Evet, tamam, günümüzde istifçilik nedeniyle cüzama ya da muadili olan başka illete yakalanmış, eli ayağı cont olmuş birinden söz edildiğini bir yerlerde okumuş ya da duymamış olabilirsiniz. Bunu delil göstererek aktardığım bu hadisin “sahih”liğinden kuşku da duyabilirsiniz ama işin içinde cüzam illeti olduğuna göre büsbütün ret yoluna gitmenin riskleri de olduğunu not edin. Sonuçta hadi cüzamı geçtik cort olmak var!

Yapmayın!

Ya da her ihtimale karşı mezhep değiştirin. Hanefi’yseniz temsil, Şafi olun! Zira Hanefilerde haramlar listesinde yer alan ihtikâr, Şafilerde mekruh listesine kaydırılmıştır. Mekruh,“tamam yasak değil ama tiksindirici bir şey yapmasan daha iyi olur” anlamına gelmektedir. Keşke yüce yaratıcı bu denli önemli bir meseleyi, ihtikâr diyorum, dolambaçlı yollara başvurmadan, başka ayetlere atıfta bulunarak değil de özel bir ayetle yasaklasaydı, kim bilir belki de daha caydırıcı olurdu.
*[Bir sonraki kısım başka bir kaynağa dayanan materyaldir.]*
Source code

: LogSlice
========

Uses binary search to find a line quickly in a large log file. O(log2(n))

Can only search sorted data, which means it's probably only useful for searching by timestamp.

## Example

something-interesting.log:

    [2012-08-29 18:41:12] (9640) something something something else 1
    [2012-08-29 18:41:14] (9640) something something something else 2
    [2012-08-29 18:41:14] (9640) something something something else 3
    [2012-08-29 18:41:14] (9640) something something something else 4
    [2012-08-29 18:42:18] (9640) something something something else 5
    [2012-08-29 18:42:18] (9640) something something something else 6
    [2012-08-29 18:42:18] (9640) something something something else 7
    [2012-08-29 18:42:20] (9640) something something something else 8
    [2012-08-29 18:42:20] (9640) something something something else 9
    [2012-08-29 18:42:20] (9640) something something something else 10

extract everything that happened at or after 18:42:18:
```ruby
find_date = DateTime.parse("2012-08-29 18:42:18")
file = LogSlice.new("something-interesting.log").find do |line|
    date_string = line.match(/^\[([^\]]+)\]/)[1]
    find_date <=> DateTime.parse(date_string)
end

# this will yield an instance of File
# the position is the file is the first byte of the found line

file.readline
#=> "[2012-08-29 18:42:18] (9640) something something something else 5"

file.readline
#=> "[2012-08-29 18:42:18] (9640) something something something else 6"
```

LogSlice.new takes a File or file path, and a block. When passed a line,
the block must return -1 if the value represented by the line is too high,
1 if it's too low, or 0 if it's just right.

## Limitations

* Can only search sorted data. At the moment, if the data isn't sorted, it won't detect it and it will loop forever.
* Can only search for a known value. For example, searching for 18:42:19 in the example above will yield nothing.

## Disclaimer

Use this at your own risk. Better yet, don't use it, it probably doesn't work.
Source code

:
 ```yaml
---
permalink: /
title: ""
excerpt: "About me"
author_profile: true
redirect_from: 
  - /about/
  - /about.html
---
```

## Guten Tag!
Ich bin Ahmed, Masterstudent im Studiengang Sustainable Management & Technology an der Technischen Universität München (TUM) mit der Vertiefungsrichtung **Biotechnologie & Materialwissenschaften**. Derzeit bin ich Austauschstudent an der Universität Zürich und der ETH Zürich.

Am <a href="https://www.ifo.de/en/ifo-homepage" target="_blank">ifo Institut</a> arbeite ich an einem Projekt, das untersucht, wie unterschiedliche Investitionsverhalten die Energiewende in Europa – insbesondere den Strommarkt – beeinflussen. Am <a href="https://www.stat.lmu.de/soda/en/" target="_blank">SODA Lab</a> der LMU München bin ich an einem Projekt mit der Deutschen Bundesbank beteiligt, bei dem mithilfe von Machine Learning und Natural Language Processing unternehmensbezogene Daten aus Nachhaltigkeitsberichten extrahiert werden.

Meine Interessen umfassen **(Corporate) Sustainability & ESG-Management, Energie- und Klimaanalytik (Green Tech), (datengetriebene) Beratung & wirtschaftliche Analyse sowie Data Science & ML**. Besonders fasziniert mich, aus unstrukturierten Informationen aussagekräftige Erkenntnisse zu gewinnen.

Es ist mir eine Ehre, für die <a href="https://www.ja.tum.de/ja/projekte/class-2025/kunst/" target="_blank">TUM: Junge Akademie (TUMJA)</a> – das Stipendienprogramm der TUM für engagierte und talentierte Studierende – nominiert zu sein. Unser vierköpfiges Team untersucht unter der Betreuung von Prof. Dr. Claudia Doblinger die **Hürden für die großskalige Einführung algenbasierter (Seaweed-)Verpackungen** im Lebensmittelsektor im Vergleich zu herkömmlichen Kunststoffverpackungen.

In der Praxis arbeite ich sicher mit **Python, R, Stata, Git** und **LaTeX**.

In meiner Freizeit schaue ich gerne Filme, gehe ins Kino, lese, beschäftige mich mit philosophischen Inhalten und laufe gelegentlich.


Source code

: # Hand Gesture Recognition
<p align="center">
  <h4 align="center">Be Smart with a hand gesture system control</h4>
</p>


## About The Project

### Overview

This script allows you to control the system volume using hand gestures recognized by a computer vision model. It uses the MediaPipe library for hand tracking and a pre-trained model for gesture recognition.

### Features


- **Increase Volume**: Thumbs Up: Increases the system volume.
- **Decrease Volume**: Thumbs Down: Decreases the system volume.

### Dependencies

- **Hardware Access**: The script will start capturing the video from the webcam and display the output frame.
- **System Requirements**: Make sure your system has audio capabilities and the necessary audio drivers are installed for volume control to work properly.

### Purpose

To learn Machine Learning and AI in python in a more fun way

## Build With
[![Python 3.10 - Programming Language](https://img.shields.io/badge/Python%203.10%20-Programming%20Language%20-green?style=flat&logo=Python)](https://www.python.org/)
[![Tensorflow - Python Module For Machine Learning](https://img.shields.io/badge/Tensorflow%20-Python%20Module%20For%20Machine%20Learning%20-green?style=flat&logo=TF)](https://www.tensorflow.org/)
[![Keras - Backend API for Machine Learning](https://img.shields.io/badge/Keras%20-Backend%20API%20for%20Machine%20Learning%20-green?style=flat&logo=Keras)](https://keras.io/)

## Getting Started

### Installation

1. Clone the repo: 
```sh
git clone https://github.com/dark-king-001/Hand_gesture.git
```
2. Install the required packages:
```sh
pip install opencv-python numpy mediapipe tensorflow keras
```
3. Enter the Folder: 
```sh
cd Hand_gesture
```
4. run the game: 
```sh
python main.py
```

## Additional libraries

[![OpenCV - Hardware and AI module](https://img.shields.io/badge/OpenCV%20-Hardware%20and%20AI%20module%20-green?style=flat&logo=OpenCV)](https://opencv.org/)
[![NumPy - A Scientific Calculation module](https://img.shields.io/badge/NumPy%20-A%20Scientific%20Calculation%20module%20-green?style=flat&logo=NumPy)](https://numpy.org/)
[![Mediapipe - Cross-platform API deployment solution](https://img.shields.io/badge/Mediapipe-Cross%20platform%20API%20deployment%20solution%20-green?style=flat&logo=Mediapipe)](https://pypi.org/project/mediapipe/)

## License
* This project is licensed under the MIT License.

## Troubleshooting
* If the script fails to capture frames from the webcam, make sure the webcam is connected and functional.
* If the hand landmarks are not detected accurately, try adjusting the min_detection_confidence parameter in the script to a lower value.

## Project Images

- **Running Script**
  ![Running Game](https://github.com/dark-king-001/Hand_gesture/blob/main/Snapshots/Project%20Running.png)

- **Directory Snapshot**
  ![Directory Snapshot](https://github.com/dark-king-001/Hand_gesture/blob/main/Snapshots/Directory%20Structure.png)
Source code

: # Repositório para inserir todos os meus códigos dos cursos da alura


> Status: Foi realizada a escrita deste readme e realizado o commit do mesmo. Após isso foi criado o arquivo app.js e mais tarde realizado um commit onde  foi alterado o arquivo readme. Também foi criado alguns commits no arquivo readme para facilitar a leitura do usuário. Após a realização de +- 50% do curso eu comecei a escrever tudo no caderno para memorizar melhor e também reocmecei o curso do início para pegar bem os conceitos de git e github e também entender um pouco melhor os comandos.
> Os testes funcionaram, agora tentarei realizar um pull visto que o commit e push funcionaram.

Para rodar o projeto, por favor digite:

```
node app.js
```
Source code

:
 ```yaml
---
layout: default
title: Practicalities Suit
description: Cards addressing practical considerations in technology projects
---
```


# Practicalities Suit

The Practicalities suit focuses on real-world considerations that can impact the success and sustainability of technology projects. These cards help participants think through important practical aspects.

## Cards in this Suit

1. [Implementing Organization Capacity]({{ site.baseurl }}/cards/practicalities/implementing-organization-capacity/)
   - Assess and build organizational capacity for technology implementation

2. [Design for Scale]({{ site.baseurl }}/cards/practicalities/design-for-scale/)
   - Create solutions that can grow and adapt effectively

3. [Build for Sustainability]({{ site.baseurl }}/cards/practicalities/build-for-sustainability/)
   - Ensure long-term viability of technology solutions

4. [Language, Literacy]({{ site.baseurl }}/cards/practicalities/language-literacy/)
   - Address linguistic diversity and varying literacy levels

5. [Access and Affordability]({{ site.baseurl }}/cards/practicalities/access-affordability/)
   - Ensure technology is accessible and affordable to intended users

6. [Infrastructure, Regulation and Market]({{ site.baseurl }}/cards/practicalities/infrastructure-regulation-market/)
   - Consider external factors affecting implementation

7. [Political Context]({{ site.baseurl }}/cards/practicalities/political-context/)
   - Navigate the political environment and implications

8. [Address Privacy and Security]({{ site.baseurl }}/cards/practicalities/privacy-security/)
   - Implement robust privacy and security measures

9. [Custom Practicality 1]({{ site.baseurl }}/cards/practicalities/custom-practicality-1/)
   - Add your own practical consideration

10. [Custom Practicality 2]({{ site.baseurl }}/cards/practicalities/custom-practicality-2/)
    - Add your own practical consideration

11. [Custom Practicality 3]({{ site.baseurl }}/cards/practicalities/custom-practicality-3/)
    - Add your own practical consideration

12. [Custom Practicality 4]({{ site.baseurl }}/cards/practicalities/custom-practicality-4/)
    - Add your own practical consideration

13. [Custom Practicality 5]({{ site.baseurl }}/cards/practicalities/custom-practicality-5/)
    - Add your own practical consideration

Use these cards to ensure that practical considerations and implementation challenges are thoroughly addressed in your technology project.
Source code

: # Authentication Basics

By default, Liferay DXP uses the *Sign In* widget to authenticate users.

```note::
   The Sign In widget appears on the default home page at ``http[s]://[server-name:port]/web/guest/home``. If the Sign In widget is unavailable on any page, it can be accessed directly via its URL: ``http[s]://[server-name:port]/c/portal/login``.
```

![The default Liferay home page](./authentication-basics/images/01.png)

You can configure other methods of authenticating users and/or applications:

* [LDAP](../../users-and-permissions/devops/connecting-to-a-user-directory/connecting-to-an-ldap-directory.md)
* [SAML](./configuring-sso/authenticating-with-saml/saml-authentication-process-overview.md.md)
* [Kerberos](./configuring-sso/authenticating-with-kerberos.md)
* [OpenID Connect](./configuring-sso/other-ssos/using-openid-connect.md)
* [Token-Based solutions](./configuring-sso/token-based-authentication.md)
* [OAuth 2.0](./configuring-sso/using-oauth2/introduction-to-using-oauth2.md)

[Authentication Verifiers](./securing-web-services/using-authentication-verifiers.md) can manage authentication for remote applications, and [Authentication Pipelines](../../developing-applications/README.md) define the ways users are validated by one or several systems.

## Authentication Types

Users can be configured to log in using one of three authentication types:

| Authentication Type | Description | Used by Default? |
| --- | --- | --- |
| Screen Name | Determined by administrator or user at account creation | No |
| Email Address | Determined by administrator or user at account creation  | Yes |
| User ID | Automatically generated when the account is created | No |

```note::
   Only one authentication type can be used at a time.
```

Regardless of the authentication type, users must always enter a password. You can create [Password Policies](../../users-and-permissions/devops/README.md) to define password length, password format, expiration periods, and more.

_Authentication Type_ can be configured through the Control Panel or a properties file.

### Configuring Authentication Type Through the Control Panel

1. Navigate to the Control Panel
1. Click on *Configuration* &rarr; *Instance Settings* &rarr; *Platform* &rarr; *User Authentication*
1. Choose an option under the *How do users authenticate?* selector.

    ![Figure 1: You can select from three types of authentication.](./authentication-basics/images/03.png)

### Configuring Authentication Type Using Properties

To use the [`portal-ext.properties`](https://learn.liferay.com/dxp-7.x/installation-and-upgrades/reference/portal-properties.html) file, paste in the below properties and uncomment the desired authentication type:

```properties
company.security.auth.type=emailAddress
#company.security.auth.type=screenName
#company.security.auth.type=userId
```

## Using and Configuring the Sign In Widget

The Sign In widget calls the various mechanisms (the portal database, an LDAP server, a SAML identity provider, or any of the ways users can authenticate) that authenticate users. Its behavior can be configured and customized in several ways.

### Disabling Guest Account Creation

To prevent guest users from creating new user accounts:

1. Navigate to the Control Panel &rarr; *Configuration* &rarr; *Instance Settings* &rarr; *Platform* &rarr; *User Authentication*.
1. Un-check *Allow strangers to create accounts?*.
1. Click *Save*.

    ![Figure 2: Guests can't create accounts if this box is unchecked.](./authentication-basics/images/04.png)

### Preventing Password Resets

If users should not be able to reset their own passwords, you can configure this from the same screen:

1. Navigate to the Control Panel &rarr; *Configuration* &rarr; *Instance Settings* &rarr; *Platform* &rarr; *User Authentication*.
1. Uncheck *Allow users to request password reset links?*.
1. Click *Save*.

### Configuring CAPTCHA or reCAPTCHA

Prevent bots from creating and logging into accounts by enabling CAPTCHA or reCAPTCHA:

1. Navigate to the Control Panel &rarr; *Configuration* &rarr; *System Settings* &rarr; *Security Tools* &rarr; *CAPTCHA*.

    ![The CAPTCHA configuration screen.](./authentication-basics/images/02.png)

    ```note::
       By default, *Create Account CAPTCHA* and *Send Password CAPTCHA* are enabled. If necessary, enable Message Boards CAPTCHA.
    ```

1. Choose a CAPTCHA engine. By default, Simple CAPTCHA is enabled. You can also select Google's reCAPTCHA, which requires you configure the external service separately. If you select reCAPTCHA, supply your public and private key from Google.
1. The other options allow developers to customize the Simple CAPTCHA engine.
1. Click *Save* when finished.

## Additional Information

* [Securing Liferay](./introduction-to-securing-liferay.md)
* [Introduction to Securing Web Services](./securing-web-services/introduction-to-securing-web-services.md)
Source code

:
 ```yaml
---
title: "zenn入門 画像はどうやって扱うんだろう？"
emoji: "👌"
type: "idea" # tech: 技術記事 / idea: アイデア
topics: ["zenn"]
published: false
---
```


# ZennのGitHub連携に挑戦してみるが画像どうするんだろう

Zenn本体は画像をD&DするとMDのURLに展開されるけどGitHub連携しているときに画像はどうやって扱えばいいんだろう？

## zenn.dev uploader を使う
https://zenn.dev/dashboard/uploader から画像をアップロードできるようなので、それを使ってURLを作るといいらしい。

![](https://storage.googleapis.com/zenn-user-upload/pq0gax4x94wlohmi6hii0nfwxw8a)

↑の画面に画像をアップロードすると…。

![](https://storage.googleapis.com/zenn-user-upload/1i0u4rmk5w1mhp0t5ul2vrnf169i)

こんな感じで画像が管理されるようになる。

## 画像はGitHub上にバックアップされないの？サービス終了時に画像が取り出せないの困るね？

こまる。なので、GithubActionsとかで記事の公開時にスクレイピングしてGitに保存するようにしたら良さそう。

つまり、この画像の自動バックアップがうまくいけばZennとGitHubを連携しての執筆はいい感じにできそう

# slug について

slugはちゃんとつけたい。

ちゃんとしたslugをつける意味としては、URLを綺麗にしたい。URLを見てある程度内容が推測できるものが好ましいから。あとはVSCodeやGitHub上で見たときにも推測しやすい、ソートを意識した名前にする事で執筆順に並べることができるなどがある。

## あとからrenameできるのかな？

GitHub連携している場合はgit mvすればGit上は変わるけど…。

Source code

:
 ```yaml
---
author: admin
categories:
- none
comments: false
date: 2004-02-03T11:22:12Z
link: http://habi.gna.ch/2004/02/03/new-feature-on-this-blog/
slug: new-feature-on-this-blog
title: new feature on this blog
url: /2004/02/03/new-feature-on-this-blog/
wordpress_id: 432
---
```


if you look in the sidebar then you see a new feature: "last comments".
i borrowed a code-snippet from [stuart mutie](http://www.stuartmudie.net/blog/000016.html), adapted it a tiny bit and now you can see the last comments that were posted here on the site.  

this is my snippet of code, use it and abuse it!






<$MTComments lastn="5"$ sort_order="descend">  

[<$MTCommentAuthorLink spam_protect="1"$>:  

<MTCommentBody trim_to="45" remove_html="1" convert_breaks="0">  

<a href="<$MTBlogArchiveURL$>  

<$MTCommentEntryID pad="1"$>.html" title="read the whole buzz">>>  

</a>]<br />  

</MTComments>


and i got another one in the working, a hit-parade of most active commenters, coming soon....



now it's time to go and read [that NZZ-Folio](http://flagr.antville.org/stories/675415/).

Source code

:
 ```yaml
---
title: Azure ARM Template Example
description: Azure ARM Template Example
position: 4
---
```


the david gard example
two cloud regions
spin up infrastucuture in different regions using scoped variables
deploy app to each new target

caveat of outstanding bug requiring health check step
İşte tam bu sırada baş yüce Tayyip Bey’in sözleri önümüze düşüyor. Elbette “nas” değil ama sanki “nas” gibi:

“… Yeni ekonomik düzenin en önemli adımlarından bir tanesi de bu olacak. Çalışsın kazansın. Şu anda Türkiye imkanlarıyla buna çok büyük fırsatlar veren bir ülke. Niye helalinden çalışmıyorsun arkadaş. Niye haram yollara başvuruyorsun, stokçuluğu bırakacaksın bir defa. Kim olursa olsun, her alanda stokçuluk yapanın tepesindeyiz!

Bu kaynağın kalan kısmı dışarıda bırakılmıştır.